Deep participation: moving from beneficiaries to owners

Over the past few years, I’ve been lucky enough to collaborate and work with all kinds of organizations focused on diverse and important goals: mental health, poverty reduction, employment, youth leadership, urban food growing, education reform and beyond. Most of these amazing organizations have a strong desire to involve the people they’re trying to benefit in a real and meaningful way, and yet many are struggling to achieve this.

Genuine stakeholder involvement isn’t simple, and understaffed and overstretched organizations often don’t quite get around to doing it better. What’s more, our non-profit culture, from funding demands to our desire for efficiency, is geared away from this way of working.

What’s in a word?

Most non-profit organizations have developed a language to describe the people they work with. Sometimes they’re called ‘service users’, sometimes ‘stakeholders’ and often ‘beneficiaries’. Less commonly I’ve heard them described as ‘members’. Almost never ‘owners’ or ‘partners’.  I think the language that an organization uses is revealing.

I’ve personally written dozens of funding applications where I’ve had to answer the question ‘who are your beneficiaries’? I understand why the word is used (charities work for the public benefit, and the word beneficiaries naturally follows) but I also think it’s deeply disempowering. ‘Beneficiaries’ implies people who are being helped, not people who are being given support to help themselves or, even better, people who are both guiding the organization and benefiting from it.
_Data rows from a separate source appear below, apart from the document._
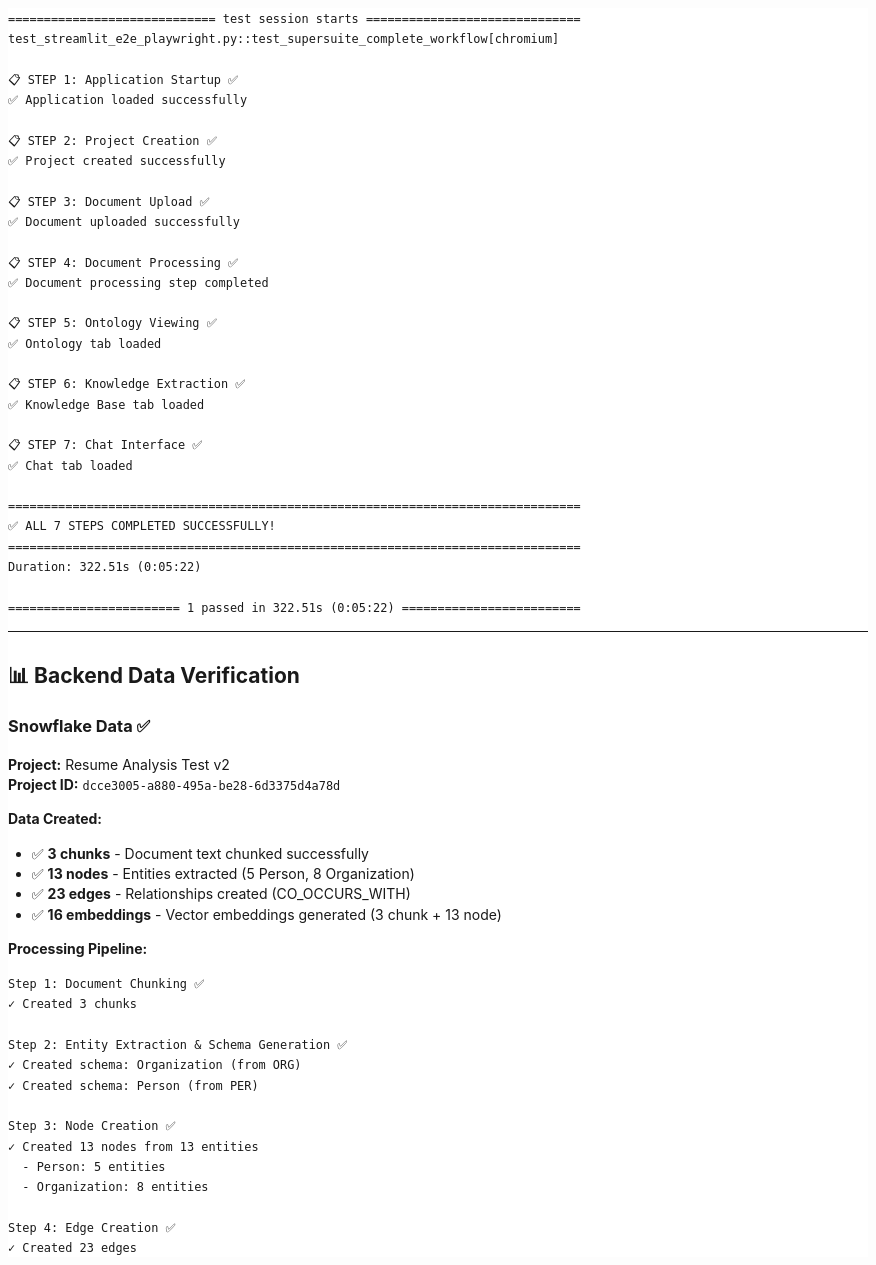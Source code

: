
 ```
============================= test session starts ==============================
test_streamlit_e2e_playwright.py::test_supersuite_complete_workflow[chromium]

📋 STEP 1: Application Startup ✅
✅ Application loaded successfully

📋 STEP 2: Project Creation ✅
✅ Project created successfully

📋 STEP 3: Document Upload ✅
✅ Document uploaded successfully

📋 STEP 4: Document Processing ✅
✅ Document processing step completed

📋 STEP 5: Ontology Viewing ✅
✅ Ontology tab loaded

📋 STEP 6: Knowledge Extraction ✅
✅ Knowledge Base tab loaded

📋 STEP 7: Chat Interface ✅
✅ Chat tab loaded

================================================================================
✅ ALL 7 STEPS COMPLETED SUCCESSFULLY!
================================================================================
Duration: 322.51s (0:05:22)

======================== 1 passed in 322.51s (0:05:22) =========================
```

---

## 📊 Backend Data Verification

### Snowflake Data ✅

**Project:** Resume Analysis Test v2  
**Project ID:** `dcce3005-a880-495a-be28-6d3375d4a78d`

**Data Created:**
- ✅ **3 chunks** - Document text chunked successfully
- ✅ **13 nodes** - Entities extracted (5 Person, 8 Organization)
- ✅ **23 edges** - Relationships created (CO_OCCURS_WITH)
- ✅ **16 embeddings** - Vector embeddings generated (3 chunk + 13 node)

**Processing Pipeline:**
```
Step 1: Document Chunking ✅
✓ Created 3 chunks

Step 2: Entity Extraction & Schema Generation ✅
✓ Created schema: Organization (from ORG)
✓ Created schema: Person (from PER)

Step 3: Node Creation ✅
✓ Created 13 nodes from 13 entities
  - Person: 5 entities
  - Organization: 8 entities

Step 4: Edge Creation ✅
✓ Created 23 edges

```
Moving from beneficiaries to owners

Yes, deep participation takes time. It also creates a better project, one that best meets the needs of the people it claims to serve, has a genuine understanding of its stakeholders, avoids tokenism or exploitation, and sees potential pitfalls before they happen.

If you want the people you’re benefiting to also guide your direction, here are some things to keep in mind:

1. Design your project carefully. Start by talking to the people you want to benefit. Ask them what they think about your ideas, and listen carefully to their responses. If you’re trying to build a community garden, talk to community members about whether they like gardens, enjoy gardening, and would use a community garden. Find out what the barriers would be to them taking part (maybe it’s lack of know-how, or time, or gardening tools) and address them. Find out what incentives would get them involved (free gardening classes, nice benches to sit on, a share of the harvest) and make sure to include those if you can.

Businesses are generally great at this – they call it market research. They know that if they get their consumer wrong, a new product or service might tank and they’ll lose a lot of money. The non-profit sector can be woefully lax about doing the same thing – instead, we often assume that we know what people need without asking them directly.

At the Otesha Project UK, this process is called ‘people research’ and there are all sorts of forms it can take. One group we worked with, at Goldsmith’s University, dragged a sofa onto the street and invited people to sit down for a tea and a quick chat. When I worked with Sony’s sustainability champions, they carried out an online survey with 450 employees. Both were really effective.

You might start by holding an open meeting or a community event, but remember that not everyone will come to you – you’ll also have to go to them. For example, if your initiative is trying to bring together people from different faith backgrounds, you might want to visit synagogues, mosques, temples and churches. If you’re working with young people, go into classrooms and youth clubs. If you’re running a community project, get up and start knocking on doors. This can be slow going and is tempting to skip, but it’s incredibly important – the design phase is the foundation your project is built upon.

2. Invite people to take on governance roles. If you meet people who are particularly enthusiastic about your idea, who seem to ‘get it’ straight away and who have useful suggestions and insight, then involve them more deeply from the start, and not just as a volunteer.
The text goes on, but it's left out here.